* _What is needed_: If a line in the entries below contains "been", copy it.

* _Raw data_:
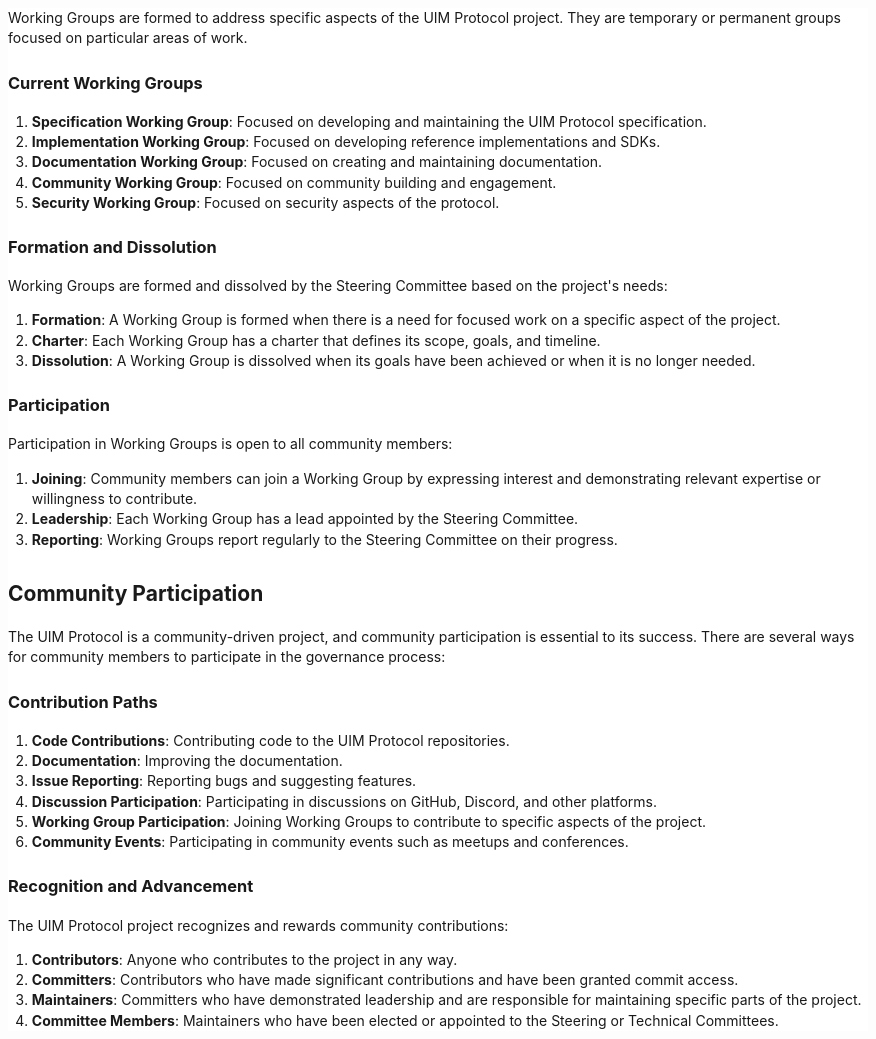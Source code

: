 Working Groups are formed to address specific aspects of the UIM Protocol project. They are temporary or permanent groups focused on particular areas of work.

### Current Working Groups

1. **Specification Working Group**: Focused on developing and maintaining the UIM Protocol specification.
2. **Implementation Working Group**: Focused on developing reference implementations and SDKs.
3. **Documentation Working Group**: Focused on creating and maintaining documentation.
4. **Community Working Group**: Focused on community building and engagement.
5. **Security Working Group**: Focused on security aspects of the protocol.

### Formation and Dissolution

Working Groups are formed and dissolved by the Steering Committee based on the project's needs:

1. **Formation**: A Working Group is formed when there is a need for focused work on a specific aspect of the project.
2. **Charter**: Each Working Group has a charter that defines its scope, goals, and timeline.
3. **Dissolution**: A Working Group is dissolved when its goals have been achieved or when it is no longer needed.

### Participation

Participation in Working Groups is open to all community members:

1. **Joining**: Community members can join a Working Group by expressing interest and demonstrating relevant expertise or willingness to contribute.
2. **Leadership**: Each Working Group has a lead appointed by the Steering Committee.
3. **Reporting**: Working Groups report regularly to the Steering Committee on their progress.

## Community Participation

The UIM Protocol is a community-driven project, and community participation is essential to its success. There are several ways for community members to participate in the governance process:

### Contribution Paths

1. **Code Contributions**: Contributing code to the UIM Protocol repositories.
2. **Documentation**: Improving the documentation.
3. **Issue Reporting**: Reporting bugs and suggesting features.
4. **Discussion Participation**: Participating in discussions on GitHub, Discord, and other platforms.
5. **Working Group Participation**: Joining Working Groups to contribute to specific aspects of the project.
6. **Community Events**: Participating in community events such as meetups and conferences.

### Recognition and Advancement

The UIM Protocol project recognizes and rewards community contributions:

1. **Contributors**: Anyone who contributes to the project in any way.
2. **Committers**: Contributors who have made significant contributions and have been granted commit access.
3. **Maintainers**: Committers who have demonstrated leadership and are responsible for maintaining specific parts of the project.
4. **Committee Members**: Maintainers who have been elected or appointed to the Steering or Technical Committees.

* _Response to this task_:
3. **Dissolution**: A Working Group is dissolved when its goals have been achieved or when it is no longer needed.
2. **Committers**: Contributors who have made significant contributions and have been granted commit access.
4. **Committee Members**: Maintainers who have been elected or appointed to the Steering or Technical Committees.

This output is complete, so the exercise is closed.